There’s a great technique that I learned while working with children with special needs. It’s called ‘controlled choices’ and it works with most children. Basically, you tell the child what you expect them to do and give them some choice in how they do it.
Sounds Easy, So How Do I Do It?
The key to controlled choices is to identify what a student needs to do first – “we’re writing our sentences now”. Then let them choose the variable – “what color pencil would you like to write with?” or “who would you like to sit next to?” or “how many sentences would you like to write?”. The secret here is to only offer two or three variables, all of which you are completely happy with. Offering the choice prevents the child from thinking they can negotiate. It also helps stop you from falling into a power struggle.
Put It All Together
State the instruction clearly, followed by the variable/s. “Lucy, we’re writing our sentences now. What color pencil would you like to use?” or “Jack, we’re writing our sentences now, who would you like to sit next to?”. Using the child’s name maintains focus on the individual child, giving them a tiny moment of attention.
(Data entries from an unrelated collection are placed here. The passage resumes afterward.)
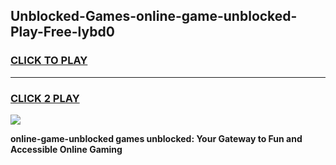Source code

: 
## Unblocked-Games-online-game-unblocked-Play-Free-lybd0
<h3>
<a href="https://premium76.site?title=online-game-unblocked&ref=24M">CLICK TO PLAY</a></h3>
<hr>

<h3>
<a href="https://premium76.site?title=online-game-unblocked&ref=24M">CLICK 2 PLAY</a>
  
</h3>

<a href="https://premium76.site?title=online-game-unblocked&ref=24M"><img src="https://clearcache.store/games.png"></a>


**online-game-unblocked games unblocked: Your Gateway to Fun and Accessible Online Gaming**
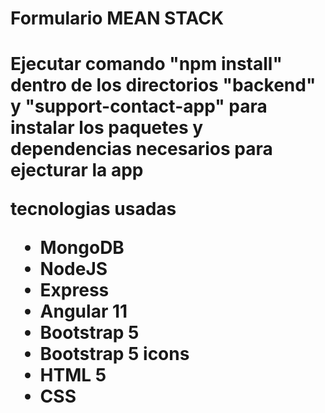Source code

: <h1>Formulario MEAN STACK<h1>

<p>Ejecutar comando "npm install" dentro de los directorios "backend" y "support-contact-app" para instalar los paquetes y dependencias necesarios para ejecturar la app</p>

tecnologias usadas
<ul>
  <li>MongoDB</li>
  <li>NodeJS</li>
  <li>Express</li> 
  <li>Angular 11</li>
  <li>Bootstrap 5</li>
  <li>Bootstrap 5 icons</li>
  <li>HTML 5</li>
  <li>CSS</li>
</ul>

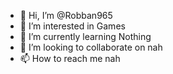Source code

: - 👋 Hi, I’m @Robban965
- 👀 I’m interested in Games
- 🌱 I’m currently learning Nothing
- 💞️ I’m looking to collaborate on nah
- 📫 How to reach me nah

<!---
sheesh
--->
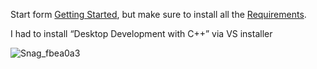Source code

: Start form [Getting Started](https://www.openddsharp.com/articles/getting_started.html "‌"),  but make sure to install all the [Requirements](https://www.openddsharp.com/articles/getting_started.html#requirements "‌").

I had to install “Desktop Development with C++” via VS installer 

![Snag_fbea0a3](https://github.com/amielc1/LearnDDS/assets/2409265/548cdf3d-454d-4529-8b30-37a5f1960350)
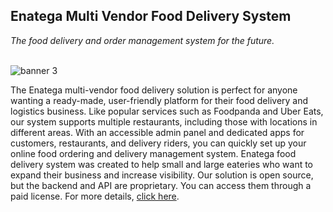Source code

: 

  <h2>Enatega Multi Vendor Food Delivery System</h2>
  <i>The food delivery and order management system for the future.</i>
 <br/>
<br />

![banner 3](https://github.com/user-attachments/assets/28636698-724f-4416-a334-820ba70c4c7e)

The Enatega multi-vendor food delivery solution is perfect for anyone wanting a ready-made, user-friendly platform for their food delivery and logistics business. Like popular services such as Foodpanda and Uber Eats, our system supports multiple restaurants, including those with locations in different areas.
With an accessible admin panel and dedicated apps for customers, restaurants, and delivery riders, you can quickly set up your online food ordering and delivery management system.
Enatega food delivery system was created to help small and large eateries who want to expand their business and increase visibility.
Our solution is open source, but the backend and API are proprietary. You can access them through a paid license.
For more details, [click here](https://enatega.com/?utm_source=github&utm_medium=referral&utm_campaign=github_guide&utm_id=12345678).

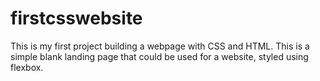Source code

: # firstcsswebsite
This is my first project building a webpage with CSS and HTML.  This is a simple blank landing page that could be used for a website, styled using flexbox.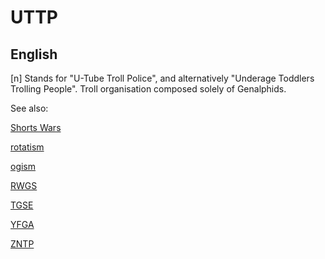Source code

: # UTTP

## English

 [n] Stands for "U-Tube Troll Police", and alternatively "Underage Toddlers Trolling People". Troll organisation composed solely of Genalphids.


See also:

<a href="shorts-wars.md">Shorts Wars</a>

<a href="rotatism.md">rotatism</a>

<a href="ogism.md">ogism</a>

[RWGS](rwgs.md)

[TGSE](tgse.md)

[YFGA](yfga.md)

[ZNTP](zntp.md)
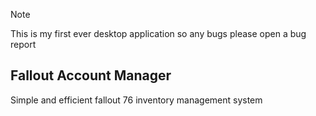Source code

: > [!NOTE]  
>This is my first ever desktop application so any bugs please open a bug report

## Fallout Account Manager
Simple and efficient fallout 76 inventory management system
When The Power Struggle Continues
Sometimes, the child might still try to avoid the task. Some children can become quite ‘fixed’ on what they want to do and won’t choose one of your options. When this happens, I just state firmly that what they want was not one of the choices, then repeat the instruction and variable/s. Depending on what they want to do instead, I might suggest that they can do that after the desired task.
Take Note
Now, just a word of caution. Try not to bring ‘consequences’ into the choices. Saying to little Johnny that he needs to “finish his maths and he can choose to do it in the classroom or the principal’s office” is not going to work. Technically, this is still following the rule of stating the outcome and offering choices, but the negative associated with working at the principal’s office may have an opposite effect to what you’re looking for.
The New Style Trend
Once it dawned on me that I couldn’t take Mr 3 to the hairdresser, I backpedaled a little in our power struggle. Instead of saying we were going to the hairdresser, I gave him the choice: haircut at home or haircut at the shop. This was telling him that he had to have a haircut, while also giving him some choice about how it happened. He chose home. And, as expected, he screamed the whole time I had the clippers out. Today, he’s totally rocking his new look. I like to call it the ‘creative cut’ because bits were missed. A lot of bits. All intentional of course!